Why do we remember and commemorate some human tragedies and neglect others?
Natural disasters make the headlines, but they aren’t commemorated, other than with a plaque or similar kind of marker. I have no idea who the person in the photograph—caught up in the Japanese tsunami earlier this year—might be, or whether she survived.
The Indian Ocean tsunami of 2004: nearly a quarter of a million people perished. Not a single name comes to mind.
We appear to reserve solemn ceremonies, like the ones going on as I write this, for victims of human-caused tragedies. But not for all of them.
It is only human that the tragedies we commemorate are biased towards the people whom we know, or at least people like ourselves. 9/11 is like that: a horrific crime was committed against our immediate neighbours. Deaths on that scale are supposed to happen far away. We observe through the media, safe and detached.

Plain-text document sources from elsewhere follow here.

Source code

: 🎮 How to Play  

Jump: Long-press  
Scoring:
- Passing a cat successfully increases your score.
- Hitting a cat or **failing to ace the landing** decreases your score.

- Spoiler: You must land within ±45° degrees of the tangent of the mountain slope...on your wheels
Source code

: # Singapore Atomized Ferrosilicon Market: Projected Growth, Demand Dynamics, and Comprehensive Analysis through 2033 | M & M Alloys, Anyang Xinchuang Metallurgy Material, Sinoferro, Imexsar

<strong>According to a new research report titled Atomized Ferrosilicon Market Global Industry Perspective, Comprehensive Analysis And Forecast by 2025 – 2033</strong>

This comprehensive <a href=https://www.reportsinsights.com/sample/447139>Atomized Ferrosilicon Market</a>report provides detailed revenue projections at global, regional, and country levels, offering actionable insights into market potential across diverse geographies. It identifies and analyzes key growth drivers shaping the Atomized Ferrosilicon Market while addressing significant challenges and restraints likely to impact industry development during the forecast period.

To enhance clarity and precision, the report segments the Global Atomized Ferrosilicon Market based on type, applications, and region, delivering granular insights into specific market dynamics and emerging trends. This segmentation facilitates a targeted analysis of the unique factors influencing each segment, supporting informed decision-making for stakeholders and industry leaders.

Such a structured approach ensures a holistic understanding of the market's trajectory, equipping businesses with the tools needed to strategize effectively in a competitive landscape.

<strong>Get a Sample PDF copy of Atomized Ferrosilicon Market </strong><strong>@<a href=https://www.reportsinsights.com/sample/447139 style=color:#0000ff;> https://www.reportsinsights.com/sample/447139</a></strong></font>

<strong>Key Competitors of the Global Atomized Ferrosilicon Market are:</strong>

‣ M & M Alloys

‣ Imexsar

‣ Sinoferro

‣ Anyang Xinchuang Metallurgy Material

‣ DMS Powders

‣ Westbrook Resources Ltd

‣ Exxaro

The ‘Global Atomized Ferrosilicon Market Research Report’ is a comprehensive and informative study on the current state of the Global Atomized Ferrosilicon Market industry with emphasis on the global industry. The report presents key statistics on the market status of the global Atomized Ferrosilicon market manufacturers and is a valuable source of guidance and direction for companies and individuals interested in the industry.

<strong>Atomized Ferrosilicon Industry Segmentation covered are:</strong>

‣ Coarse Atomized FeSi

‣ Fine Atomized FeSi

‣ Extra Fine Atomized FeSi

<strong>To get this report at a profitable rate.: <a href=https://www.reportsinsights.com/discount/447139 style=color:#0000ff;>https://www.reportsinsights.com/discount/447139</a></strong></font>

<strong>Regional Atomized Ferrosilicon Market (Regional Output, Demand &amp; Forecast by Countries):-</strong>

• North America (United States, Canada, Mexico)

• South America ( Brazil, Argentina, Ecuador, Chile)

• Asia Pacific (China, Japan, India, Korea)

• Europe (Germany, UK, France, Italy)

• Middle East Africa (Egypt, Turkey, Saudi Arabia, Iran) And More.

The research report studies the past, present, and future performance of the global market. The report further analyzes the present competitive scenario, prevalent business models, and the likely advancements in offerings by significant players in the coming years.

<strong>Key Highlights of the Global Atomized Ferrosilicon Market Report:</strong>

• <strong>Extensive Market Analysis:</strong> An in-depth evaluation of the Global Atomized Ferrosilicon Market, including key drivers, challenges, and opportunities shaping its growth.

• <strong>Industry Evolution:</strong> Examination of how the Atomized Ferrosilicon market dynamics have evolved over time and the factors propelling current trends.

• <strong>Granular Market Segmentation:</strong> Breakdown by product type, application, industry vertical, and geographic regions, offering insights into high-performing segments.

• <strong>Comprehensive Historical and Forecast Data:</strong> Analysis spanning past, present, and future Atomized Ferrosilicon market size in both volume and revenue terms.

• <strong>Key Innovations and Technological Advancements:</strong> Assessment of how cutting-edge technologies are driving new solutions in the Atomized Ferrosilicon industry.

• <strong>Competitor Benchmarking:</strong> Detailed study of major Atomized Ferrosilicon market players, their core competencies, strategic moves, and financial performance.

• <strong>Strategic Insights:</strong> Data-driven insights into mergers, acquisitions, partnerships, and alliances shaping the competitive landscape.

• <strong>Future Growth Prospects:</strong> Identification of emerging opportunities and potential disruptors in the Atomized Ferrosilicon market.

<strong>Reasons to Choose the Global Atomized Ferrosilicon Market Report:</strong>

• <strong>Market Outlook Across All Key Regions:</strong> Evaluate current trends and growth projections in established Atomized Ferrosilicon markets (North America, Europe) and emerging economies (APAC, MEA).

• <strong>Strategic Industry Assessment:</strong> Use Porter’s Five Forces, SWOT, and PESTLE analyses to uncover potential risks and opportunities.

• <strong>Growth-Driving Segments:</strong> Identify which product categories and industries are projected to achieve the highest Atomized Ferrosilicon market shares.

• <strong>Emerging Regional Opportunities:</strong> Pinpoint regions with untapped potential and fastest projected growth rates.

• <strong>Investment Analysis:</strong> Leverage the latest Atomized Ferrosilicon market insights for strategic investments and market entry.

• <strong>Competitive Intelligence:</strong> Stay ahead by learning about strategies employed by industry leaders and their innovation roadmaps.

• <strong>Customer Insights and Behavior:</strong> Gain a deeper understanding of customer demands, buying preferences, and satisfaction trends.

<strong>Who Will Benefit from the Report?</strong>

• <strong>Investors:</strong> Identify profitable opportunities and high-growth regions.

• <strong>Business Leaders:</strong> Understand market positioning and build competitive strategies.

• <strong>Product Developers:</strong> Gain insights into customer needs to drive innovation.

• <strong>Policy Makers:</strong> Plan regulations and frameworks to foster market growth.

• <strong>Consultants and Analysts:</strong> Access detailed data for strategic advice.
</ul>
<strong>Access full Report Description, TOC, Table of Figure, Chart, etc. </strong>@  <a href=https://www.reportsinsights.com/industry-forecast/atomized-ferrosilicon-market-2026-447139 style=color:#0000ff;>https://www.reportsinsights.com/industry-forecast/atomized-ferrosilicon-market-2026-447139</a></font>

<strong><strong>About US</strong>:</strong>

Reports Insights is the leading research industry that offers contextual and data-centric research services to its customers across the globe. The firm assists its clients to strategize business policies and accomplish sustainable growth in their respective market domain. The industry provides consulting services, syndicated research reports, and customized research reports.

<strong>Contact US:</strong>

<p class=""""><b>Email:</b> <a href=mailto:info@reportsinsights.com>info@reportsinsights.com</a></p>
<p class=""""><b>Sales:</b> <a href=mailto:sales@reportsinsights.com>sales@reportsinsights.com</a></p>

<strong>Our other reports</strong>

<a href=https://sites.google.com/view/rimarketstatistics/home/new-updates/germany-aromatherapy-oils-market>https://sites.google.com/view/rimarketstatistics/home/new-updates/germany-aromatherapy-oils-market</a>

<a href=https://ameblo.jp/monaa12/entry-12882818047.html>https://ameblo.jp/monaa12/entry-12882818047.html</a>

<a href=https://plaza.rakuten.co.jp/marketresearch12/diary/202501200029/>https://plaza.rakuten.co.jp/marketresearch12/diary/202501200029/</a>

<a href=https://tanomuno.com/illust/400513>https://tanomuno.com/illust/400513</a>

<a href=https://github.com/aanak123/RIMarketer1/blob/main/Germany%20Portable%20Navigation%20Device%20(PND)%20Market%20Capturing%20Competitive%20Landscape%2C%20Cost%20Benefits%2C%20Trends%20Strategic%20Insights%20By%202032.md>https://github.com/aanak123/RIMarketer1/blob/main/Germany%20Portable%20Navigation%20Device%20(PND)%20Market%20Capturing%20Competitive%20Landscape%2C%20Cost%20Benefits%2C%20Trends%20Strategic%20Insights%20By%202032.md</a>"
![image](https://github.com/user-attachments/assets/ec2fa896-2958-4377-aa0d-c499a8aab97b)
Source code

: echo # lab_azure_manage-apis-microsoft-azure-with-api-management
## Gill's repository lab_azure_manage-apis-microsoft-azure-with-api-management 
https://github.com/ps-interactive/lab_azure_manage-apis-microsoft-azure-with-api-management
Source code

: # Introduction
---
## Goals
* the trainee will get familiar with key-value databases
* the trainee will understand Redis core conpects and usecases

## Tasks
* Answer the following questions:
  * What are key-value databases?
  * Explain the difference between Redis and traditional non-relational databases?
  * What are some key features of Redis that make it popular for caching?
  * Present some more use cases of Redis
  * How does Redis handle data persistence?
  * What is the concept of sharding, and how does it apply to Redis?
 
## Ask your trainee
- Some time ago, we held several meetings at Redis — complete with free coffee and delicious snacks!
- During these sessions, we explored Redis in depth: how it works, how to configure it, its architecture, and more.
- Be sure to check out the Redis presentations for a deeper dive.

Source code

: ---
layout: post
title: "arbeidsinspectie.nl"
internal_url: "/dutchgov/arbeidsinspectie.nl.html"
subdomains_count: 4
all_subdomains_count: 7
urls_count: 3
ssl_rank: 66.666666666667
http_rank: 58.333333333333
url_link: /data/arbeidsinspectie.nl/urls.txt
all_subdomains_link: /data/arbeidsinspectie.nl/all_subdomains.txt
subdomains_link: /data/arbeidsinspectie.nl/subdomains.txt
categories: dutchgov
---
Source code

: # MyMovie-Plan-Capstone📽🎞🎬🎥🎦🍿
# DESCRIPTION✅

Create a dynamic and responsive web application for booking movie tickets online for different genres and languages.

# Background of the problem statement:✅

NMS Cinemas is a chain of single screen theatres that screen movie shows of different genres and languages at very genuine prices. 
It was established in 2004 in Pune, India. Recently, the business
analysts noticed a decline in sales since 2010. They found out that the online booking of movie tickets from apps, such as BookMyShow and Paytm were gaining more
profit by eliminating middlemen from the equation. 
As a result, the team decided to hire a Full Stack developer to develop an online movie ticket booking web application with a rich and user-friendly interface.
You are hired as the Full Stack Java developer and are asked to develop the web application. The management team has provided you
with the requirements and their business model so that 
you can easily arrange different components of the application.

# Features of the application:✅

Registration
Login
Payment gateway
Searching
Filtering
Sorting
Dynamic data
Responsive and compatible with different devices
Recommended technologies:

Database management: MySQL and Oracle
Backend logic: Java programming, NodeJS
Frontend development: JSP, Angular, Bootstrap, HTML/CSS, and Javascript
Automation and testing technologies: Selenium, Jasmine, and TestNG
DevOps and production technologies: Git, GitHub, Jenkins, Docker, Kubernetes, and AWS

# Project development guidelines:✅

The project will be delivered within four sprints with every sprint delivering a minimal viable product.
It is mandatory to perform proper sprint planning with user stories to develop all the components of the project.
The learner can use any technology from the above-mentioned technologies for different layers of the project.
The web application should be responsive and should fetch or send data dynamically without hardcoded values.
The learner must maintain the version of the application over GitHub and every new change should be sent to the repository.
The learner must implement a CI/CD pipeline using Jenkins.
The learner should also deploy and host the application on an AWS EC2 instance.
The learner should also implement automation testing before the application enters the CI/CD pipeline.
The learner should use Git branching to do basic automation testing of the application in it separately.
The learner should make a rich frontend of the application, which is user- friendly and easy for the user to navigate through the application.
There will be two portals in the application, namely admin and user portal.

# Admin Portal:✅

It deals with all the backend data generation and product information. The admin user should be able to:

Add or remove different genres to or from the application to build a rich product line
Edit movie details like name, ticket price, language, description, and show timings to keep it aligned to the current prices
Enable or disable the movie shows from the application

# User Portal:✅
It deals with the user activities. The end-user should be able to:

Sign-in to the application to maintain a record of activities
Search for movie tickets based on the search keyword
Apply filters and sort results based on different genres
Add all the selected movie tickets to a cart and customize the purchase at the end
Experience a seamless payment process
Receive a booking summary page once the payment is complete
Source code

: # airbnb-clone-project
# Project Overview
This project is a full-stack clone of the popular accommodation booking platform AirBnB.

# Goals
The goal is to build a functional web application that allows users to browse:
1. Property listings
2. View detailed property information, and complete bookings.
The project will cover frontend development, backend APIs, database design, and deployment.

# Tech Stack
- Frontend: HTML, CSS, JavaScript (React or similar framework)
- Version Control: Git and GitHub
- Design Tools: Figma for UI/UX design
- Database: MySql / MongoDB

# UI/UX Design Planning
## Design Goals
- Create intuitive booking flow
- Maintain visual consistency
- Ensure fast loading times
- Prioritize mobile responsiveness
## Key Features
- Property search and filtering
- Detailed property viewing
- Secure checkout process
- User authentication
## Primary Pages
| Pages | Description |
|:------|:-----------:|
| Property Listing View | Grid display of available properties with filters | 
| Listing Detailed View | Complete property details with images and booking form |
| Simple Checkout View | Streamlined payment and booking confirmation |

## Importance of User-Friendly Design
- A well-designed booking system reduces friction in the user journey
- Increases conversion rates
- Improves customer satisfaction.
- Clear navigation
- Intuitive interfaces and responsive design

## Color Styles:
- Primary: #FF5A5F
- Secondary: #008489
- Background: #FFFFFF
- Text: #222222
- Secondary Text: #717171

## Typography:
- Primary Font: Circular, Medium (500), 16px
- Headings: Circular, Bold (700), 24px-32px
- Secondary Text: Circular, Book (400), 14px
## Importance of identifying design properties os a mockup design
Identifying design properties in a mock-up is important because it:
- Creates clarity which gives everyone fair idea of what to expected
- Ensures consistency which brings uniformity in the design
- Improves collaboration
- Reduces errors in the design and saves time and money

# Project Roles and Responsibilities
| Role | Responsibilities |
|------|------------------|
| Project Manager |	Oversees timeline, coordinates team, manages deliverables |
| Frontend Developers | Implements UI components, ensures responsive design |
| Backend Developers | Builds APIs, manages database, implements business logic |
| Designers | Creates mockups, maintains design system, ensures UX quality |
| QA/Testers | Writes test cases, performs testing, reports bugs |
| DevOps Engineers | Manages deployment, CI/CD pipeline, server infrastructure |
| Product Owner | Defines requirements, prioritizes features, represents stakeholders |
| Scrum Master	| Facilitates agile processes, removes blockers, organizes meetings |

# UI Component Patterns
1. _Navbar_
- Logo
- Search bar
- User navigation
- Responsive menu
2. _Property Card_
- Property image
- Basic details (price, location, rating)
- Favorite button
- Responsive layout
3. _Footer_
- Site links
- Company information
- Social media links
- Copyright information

And then we discover that it can happen here. Here, or right next door. The world invades.
We are shocked beyond measure by the enormity of the crime. The victims are named, their histories become public property.
We can’t let 9/11 go, even ten years later. And we should mourn, deeply, the innocent victims. The stories and the images are heart-rending. Text messages from the doomed workers in the twin towers. Some choosing to jump rather than being burned alive. Too much for the mind to absorb without shattering.
But hate is not grief. Neither is the utterly cynical manipulation of state power in the wake of this crime against humanity: “anti-terrorism” legislation in the US and elsewhere that effectively suspended civil rights, extraordinary rendition, “black” jails, the mainstreaming of torture, carefully cultivated paranoia and xenophobia, two wars waged at an appalling cost in civilian lives.
We learned, it seems, the wrong lessons. What are we really commemorating?
I would like to remember all of the victims of brutal state stupidity, murderous ideological dogmatism, and the use of First World death technology on the wretched of the earth. Alas, there are too many. I don’t know them. I can’t name them. They didn’t live next door, but across town. Or in another town.
Here are some of those victims, these from Iraq. But all I have is a few photos, abstract numbers, and the evil, self-serving excuses of the powerful. There are no memorials, no vigils to attend.
Over 100,000 Iraqi civilians died in the second Gulf war, a war that, in different guise, continues to this day. Then-president of the US George Bush insisted—falsely—that the bloody dictator Saddam Hussein, formerly a US ally, was implicated in 9/11. That he had “weapons of mass destruction.”
Mass destruction followed.
Up to 500,000 Iraqi kids died due to UN-imposed sanctions from 1990-2000. “We think the price is worth it,” averred former Secretary of State Madeleine Albright. No doubt Islamists said the same thing about 9/11.
I didn’t know a single one of those children. And no one is reading out their names as names are read out today, September 11, 2011.
But this is as good a day as any to commemorate them, and so many other innocent victims, as well.